◆ EXERCISE DETAILS ◆
Every line of the records below that has the word "conectado" should be copied.

Dataset items
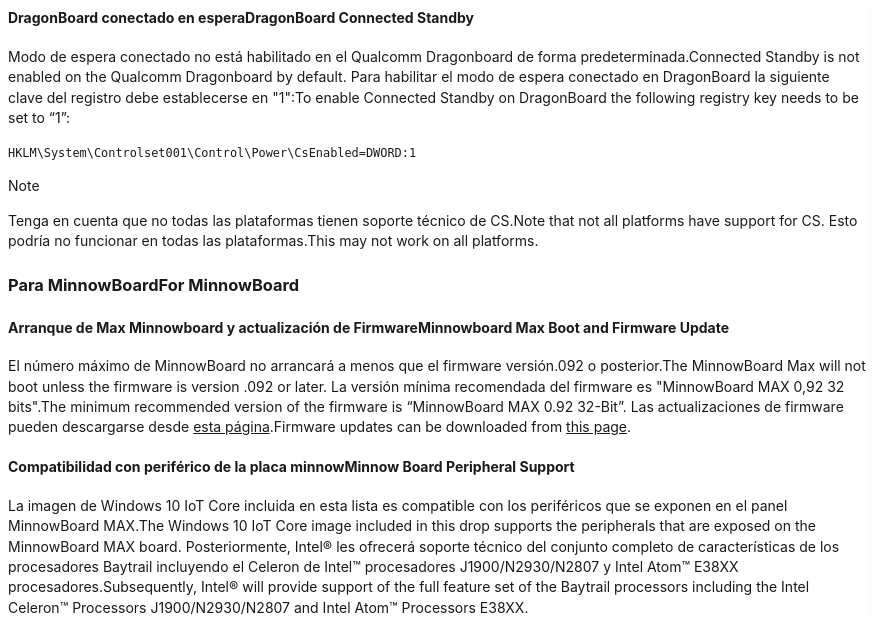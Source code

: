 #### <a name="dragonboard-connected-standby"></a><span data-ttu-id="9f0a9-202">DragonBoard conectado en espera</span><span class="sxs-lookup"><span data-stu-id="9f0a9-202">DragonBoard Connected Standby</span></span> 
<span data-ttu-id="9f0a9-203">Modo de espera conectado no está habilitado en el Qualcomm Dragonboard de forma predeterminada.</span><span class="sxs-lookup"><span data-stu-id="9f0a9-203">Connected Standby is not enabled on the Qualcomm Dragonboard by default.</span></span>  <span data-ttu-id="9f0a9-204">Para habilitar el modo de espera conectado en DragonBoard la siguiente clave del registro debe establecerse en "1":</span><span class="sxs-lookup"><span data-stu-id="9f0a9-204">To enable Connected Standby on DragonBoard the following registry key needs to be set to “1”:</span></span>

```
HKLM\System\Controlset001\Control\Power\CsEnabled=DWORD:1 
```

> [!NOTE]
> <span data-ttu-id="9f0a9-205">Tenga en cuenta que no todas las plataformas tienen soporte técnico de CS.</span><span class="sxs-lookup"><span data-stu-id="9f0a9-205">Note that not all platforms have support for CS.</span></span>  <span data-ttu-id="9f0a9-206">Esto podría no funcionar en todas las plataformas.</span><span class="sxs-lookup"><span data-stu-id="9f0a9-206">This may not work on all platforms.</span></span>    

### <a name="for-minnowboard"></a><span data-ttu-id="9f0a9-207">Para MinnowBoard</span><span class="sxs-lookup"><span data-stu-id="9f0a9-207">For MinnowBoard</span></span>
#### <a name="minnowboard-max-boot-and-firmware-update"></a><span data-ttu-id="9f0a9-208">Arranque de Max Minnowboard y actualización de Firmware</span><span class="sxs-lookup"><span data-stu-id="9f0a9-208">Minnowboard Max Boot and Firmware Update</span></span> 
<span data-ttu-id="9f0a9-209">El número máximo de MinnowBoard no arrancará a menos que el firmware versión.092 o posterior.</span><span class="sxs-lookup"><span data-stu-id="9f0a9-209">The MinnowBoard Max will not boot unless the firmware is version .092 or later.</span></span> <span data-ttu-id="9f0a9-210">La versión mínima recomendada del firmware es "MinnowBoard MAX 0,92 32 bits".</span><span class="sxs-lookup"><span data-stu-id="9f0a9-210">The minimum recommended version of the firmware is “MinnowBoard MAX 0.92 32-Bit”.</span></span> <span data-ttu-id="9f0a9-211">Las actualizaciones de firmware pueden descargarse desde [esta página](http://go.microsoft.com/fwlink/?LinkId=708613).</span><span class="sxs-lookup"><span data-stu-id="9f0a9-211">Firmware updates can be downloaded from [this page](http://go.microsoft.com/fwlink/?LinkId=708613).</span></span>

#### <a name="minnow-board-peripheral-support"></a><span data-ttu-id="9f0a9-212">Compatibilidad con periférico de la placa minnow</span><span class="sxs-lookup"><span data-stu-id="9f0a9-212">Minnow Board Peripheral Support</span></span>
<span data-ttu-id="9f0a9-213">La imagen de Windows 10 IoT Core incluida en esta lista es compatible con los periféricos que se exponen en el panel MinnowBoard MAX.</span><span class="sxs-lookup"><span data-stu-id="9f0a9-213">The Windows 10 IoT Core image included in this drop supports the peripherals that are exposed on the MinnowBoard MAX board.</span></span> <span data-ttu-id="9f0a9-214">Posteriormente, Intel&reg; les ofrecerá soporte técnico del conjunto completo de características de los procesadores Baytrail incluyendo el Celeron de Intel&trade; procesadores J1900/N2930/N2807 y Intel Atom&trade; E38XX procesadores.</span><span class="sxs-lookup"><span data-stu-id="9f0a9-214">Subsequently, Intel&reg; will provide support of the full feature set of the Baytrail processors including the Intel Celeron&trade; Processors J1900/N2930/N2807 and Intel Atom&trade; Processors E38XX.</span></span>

◆ RESULT OF THE TASK ◆
: #### <a name="dragonboard-connected-standby"></a><span data-ttu-id="9f0a9-202">DragonBoard conectado en espera</span><span class="sxs-lookup"><span data-stu-id="9f0a9-202">DragonBoard Connected Standby</span></span> 
<span data-ttu-id="9f0a9-203">Modo de espera conectado no está habilitado en el Qualcomm Dragonboard de forma predeterminada.</span><span class="sxs-lookup"><span data-stu-id="9f0a9-203">Connected Standby is not enabled on the Qualcomm Dragonboard by default.</span></span>  <span data-ttu-id="9f0a9-204">Para habilitar el modo de espera conectado en DragonBoard la siguiente clave del registro debe establecerse en "1":</span><span class="sxs-lookup"><span data-stu-id="9f0a9-204">To enable Connected Standby on DragonBoard the following registry key needs to be set to “1”:</span></span>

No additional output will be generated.